User scheduling: can be used to select the users that should be served in each time slot, thus
improving the performance of energy efficiency in massive MIMO for 5G network.

3.4 Tradeoff energy and spectral efficiency

The SE of a cell can be increased by, using more transmits power, deploying multiple BS
antennas, or serving multiple UEs per cell. All these approaches inevitably increase the PC of the
network, either directly (by increasing the transmit power) or indirectly (by using more
hardware), and therefore may potentially reduce the EE. However, this is not necessarily the
case.

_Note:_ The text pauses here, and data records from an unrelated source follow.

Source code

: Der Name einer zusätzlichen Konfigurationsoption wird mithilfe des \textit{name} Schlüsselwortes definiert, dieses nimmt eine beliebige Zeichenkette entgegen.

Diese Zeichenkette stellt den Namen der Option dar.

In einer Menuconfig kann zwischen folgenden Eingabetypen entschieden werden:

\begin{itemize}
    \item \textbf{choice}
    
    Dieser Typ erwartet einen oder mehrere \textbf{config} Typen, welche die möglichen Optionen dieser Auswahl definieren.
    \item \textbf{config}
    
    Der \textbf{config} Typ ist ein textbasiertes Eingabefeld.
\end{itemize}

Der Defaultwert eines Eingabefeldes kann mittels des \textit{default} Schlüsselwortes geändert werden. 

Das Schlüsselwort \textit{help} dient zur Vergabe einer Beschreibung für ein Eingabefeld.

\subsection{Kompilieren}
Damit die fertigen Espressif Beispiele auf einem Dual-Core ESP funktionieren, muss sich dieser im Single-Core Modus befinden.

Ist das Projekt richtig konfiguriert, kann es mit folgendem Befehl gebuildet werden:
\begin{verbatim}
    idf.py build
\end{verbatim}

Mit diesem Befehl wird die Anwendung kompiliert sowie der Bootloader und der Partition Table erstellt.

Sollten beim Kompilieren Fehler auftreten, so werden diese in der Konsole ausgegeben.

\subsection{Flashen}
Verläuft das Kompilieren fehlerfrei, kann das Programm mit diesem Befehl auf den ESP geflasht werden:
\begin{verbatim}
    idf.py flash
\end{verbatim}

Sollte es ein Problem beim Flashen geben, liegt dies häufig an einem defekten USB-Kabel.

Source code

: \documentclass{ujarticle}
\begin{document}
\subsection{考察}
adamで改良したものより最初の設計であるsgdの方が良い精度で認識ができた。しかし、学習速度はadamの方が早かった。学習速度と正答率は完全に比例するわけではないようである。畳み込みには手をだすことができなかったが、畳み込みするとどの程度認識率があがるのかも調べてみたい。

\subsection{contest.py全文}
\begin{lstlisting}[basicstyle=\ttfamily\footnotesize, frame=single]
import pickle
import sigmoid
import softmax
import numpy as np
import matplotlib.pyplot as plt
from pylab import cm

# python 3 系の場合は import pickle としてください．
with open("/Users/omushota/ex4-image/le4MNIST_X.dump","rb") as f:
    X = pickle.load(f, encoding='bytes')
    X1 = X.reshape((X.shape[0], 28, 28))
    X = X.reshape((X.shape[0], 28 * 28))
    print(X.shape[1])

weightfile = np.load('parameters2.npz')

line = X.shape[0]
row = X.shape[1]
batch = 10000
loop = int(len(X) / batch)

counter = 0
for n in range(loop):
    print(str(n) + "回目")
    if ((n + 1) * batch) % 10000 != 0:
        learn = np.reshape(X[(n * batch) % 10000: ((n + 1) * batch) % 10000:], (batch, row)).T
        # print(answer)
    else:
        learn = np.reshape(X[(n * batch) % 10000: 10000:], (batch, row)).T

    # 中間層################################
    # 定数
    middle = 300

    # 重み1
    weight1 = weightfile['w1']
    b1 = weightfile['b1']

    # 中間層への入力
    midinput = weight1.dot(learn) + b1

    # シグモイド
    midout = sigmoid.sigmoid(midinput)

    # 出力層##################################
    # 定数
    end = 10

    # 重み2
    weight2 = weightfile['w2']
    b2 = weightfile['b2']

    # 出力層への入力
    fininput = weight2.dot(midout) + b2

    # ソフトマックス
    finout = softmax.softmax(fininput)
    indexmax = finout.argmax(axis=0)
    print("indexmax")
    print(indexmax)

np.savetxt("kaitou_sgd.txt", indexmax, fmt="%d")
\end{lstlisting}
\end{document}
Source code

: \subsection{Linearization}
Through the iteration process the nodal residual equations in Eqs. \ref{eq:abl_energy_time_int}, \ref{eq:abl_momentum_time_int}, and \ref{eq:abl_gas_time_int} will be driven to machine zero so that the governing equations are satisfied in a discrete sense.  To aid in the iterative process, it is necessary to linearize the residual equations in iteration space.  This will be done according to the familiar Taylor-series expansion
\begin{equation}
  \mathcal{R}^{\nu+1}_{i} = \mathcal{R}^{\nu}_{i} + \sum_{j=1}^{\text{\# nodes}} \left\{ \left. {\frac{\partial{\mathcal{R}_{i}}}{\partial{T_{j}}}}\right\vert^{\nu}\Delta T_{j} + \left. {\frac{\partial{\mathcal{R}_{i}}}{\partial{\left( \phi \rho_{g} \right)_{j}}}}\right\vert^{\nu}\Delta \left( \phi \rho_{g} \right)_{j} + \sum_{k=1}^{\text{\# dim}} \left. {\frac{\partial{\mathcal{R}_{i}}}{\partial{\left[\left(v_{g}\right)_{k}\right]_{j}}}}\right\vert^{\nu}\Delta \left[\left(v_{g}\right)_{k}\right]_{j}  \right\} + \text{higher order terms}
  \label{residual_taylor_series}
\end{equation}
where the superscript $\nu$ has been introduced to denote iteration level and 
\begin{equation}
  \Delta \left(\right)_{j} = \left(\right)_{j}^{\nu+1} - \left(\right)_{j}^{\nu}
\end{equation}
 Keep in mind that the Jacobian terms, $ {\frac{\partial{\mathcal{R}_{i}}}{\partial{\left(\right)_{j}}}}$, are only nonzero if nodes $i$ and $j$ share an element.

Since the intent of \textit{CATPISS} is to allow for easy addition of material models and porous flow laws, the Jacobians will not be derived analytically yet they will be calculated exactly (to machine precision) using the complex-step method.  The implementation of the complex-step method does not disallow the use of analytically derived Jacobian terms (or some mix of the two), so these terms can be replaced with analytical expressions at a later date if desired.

There exist operating conditions under which it is possible to use these techniques to jointly
increase SE and EE. To explore this in more detail, the EE-SE trade-off is studied next and the
impact of different network parameters and operating conditions are investigated [5], [10], and
[39].
For simplicity, we focus on the UL of the two-cell Wyner model (i.e., L = 2) consider only
uncorrelated Rayleigh fading channels over a bandwidth B, under the assumption that the BSs
are equipped with M antennas, have perfect channel knowledge, and use MR combining.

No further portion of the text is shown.